Work through the listing below and state how many of its lines hold the word "Verificar". Give no other output.
========================================================================
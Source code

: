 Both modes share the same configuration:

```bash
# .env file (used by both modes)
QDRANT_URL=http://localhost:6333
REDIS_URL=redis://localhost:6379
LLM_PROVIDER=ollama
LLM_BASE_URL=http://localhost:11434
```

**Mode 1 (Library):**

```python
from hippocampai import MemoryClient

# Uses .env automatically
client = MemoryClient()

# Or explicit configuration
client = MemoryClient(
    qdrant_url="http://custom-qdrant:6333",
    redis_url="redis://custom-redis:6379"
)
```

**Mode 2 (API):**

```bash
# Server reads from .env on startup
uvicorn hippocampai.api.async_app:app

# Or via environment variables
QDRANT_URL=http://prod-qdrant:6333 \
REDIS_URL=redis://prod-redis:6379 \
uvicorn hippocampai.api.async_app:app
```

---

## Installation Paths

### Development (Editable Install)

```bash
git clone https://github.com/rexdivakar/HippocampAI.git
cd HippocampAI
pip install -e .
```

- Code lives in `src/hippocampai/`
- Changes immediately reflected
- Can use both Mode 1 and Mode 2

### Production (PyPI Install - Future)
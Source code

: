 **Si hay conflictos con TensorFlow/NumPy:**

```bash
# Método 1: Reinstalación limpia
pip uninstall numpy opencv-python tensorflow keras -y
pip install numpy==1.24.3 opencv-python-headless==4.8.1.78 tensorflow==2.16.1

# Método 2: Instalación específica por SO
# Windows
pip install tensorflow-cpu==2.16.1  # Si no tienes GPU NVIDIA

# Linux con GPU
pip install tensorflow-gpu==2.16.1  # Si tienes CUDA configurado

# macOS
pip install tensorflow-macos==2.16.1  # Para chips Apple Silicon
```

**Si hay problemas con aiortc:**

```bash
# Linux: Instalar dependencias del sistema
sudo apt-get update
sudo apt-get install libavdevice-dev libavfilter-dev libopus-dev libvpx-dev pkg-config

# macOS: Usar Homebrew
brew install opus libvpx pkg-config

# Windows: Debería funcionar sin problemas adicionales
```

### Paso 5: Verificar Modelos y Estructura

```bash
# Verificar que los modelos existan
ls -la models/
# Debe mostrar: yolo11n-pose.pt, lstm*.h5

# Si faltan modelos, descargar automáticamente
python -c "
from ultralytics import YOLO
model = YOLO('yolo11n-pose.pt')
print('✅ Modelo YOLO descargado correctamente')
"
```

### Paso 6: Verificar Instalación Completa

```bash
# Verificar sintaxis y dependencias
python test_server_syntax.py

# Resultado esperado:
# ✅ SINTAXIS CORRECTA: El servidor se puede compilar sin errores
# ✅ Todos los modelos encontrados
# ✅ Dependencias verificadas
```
========================================================================
FINISHED EXERCISE: 4